WHAT TO PRODUCE:
Of the records that follow, copy only the lines from the line containing "对象代码（object code）·49、87、139" to the line containing "运维故事（operations stories）·143", both included, exactly as written.

** RECORDED INFORMATION follows **

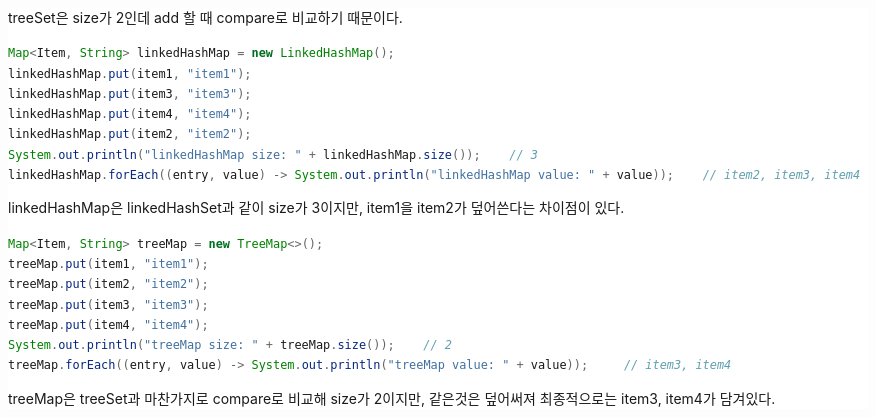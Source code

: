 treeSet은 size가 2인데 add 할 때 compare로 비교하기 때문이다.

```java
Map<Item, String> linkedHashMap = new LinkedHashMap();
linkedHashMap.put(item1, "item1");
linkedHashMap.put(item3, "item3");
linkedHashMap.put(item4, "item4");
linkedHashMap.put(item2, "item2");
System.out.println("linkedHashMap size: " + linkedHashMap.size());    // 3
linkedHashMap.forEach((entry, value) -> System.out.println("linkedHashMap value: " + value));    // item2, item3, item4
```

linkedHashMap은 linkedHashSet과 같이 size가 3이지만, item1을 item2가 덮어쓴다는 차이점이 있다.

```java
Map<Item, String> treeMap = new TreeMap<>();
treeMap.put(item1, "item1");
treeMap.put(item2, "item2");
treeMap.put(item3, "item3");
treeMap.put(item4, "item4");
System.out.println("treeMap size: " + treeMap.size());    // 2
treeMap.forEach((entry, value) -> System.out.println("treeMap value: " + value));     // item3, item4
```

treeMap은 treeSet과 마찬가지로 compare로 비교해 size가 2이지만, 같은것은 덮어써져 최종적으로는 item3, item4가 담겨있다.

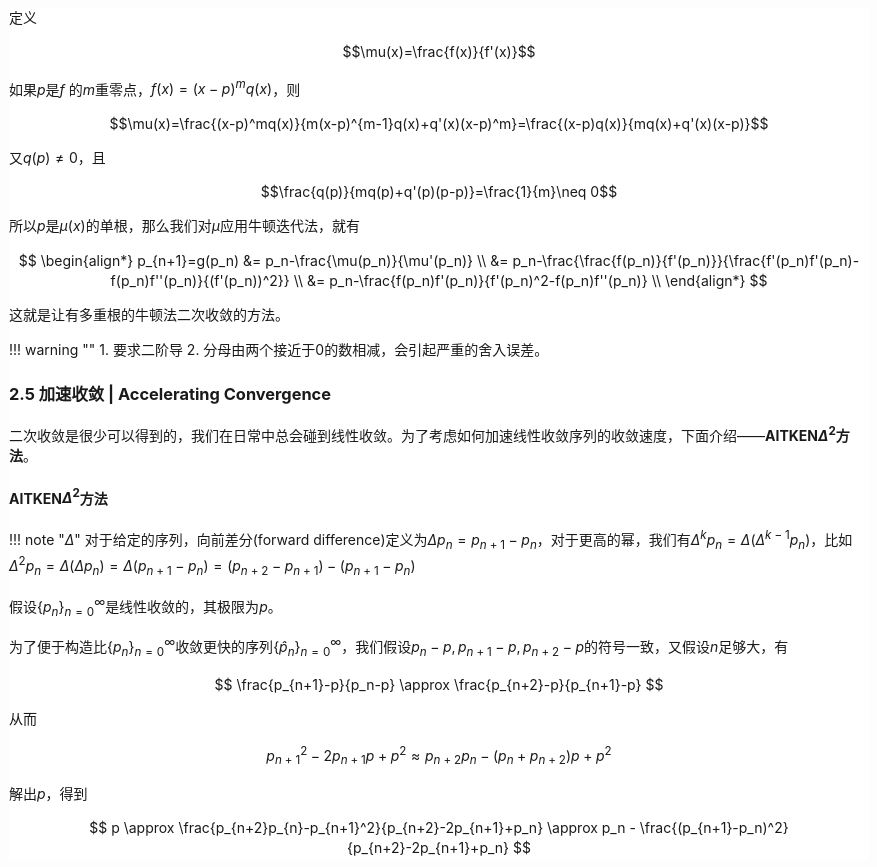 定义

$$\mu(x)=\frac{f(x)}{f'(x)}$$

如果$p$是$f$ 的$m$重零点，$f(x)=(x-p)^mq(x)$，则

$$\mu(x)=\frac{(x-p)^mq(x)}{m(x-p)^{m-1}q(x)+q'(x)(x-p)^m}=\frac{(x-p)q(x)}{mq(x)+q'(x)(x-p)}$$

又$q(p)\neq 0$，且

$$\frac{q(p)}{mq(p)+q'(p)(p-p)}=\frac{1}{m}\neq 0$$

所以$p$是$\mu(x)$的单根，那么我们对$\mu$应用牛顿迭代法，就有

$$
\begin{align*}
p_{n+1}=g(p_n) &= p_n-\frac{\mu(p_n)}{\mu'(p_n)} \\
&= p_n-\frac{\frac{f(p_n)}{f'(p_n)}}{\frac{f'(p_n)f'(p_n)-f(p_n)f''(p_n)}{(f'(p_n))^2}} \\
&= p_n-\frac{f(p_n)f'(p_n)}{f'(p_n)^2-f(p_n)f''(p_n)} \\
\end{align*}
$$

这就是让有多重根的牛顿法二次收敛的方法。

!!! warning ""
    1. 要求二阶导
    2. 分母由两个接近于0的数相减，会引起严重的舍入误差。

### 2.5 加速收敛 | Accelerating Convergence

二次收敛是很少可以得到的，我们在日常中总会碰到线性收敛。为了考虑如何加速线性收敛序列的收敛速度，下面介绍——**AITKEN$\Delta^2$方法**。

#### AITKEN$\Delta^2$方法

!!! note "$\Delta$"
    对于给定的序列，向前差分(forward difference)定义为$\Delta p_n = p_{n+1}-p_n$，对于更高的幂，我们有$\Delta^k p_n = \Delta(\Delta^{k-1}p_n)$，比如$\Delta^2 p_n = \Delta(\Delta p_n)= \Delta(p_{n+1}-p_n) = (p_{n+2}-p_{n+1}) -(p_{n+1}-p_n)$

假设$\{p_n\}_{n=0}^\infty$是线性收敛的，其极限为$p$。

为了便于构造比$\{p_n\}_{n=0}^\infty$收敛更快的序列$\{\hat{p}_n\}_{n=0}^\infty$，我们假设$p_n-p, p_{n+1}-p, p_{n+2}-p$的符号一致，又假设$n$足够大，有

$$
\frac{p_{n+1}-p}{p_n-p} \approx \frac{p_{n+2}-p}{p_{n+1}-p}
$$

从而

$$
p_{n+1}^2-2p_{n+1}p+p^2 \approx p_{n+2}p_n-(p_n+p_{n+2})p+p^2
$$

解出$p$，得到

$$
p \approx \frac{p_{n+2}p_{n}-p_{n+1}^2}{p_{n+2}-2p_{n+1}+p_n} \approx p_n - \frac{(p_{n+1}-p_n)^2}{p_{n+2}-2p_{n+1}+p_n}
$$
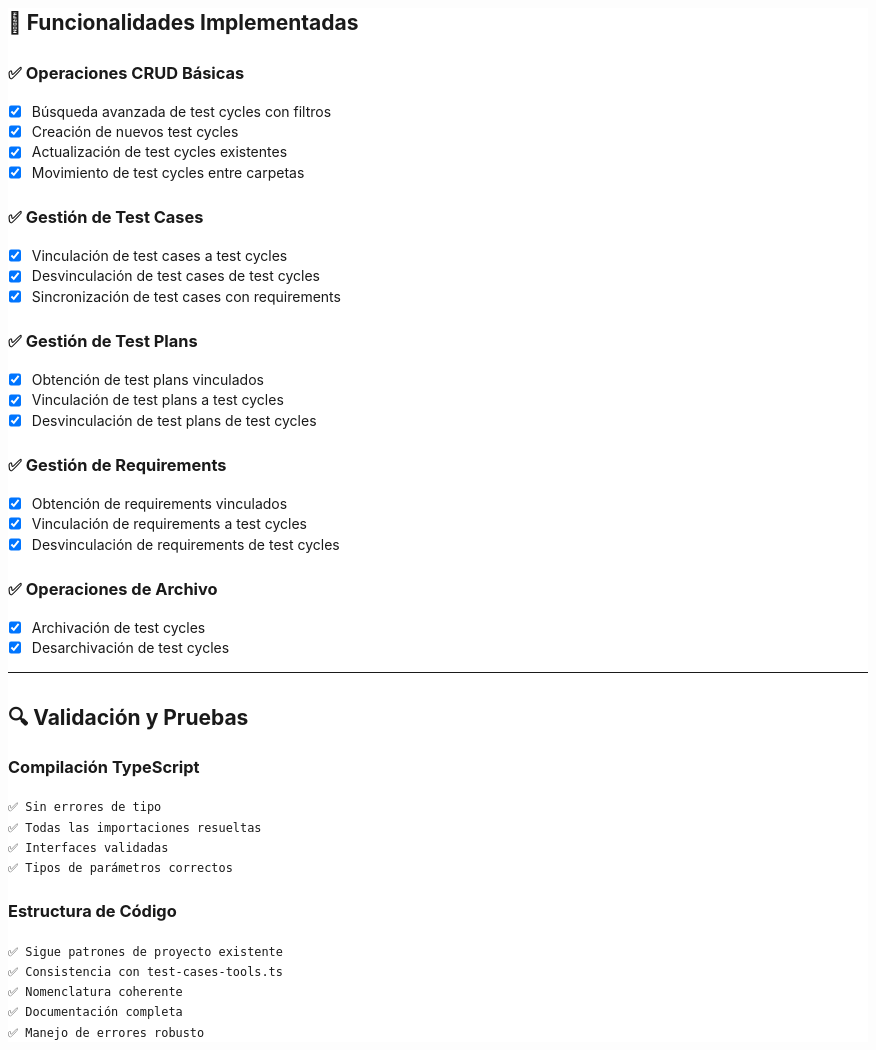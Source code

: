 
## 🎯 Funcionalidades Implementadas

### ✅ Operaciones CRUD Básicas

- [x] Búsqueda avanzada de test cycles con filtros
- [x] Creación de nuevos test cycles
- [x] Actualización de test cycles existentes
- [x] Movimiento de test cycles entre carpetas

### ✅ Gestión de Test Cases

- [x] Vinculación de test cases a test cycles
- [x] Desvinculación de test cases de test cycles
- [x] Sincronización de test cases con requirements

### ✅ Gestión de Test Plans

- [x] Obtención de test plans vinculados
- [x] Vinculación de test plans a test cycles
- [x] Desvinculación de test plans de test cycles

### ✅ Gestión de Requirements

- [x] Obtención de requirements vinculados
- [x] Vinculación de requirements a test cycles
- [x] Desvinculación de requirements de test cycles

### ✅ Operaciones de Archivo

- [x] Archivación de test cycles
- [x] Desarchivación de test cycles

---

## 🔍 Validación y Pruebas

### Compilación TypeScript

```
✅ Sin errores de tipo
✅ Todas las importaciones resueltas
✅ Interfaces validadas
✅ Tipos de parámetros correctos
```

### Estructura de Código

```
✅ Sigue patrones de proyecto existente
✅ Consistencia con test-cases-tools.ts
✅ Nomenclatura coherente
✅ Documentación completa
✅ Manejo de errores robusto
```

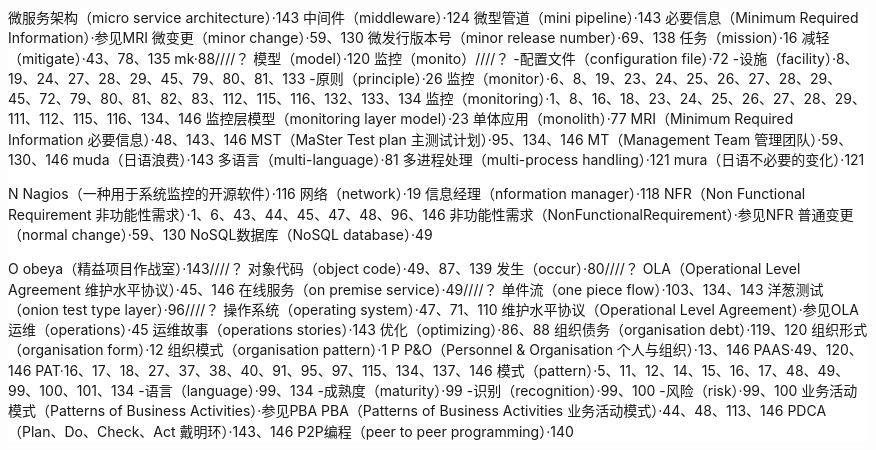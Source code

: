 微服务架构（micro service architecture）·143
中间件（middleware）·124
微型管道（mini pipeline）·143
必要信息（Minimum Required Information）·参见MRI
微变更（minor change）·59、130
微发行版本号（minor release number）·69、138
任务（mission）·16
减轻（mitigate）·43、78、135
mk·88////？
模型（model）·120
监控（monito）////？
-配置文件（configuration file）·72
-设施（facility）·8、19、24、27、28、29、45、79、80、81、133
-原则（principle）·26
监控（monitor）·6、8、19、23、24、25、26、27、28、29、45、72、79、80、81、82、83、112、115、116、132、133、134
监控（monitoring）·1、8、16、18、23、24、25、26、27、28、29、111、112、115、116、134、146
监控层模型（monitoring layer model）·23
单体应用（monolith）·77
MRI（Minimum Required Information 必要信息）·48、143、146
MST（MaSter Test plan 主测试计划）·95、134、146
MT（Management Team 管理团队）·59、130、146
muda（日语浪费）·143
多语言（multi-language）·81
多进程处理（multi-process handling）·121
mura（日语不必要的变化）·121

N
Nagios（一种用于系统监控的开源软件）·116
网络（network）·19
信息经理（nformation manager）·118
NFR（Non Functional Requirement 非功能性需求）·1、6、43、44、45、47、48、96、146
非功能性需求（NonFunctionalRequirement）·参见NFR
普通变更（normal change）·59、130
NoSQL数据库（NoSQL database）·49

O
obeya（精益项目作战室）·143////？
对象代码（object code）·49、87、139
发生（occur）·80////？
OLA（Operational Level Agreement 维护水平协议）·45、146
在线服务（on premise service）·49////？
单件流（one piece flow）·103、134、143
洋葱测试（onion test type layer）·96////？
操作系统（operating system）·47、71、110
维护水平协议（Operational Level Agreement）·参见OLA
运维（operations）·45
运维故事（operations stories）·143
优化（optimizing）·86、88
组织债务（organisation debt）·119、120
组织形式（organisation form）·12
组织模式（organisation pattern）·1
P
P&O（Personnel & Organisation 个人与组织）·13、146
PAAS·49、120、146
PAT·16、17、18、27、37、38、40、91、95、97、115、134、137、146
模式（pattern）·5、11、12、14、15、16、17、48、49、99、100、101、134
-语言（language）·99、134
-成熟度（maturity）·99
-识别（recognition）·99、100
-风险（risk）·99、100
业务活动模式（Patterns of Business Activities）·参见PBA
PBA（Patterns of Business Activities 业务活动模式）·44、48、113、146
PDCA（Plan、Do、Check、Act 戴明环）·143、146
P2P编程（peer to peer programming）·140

** End of RECORDED INFORMATION **

EXERCISE SOLUTION:
对象代码（object code）·49、87、139
发生（occur）·80////？
OLA（Operational Level Agreement 维护水平协议）·45、146
在线服务（on premise service）·49////？
单件流（one piece flow）·103、134、143
洋葱测试（onion test type layer）·96////？
操作系统（operating system）·47、71、110
维护水平协议（Operational Level Agreement）·参见OLA
运维（operations）·45
运维故事（operations stories）·143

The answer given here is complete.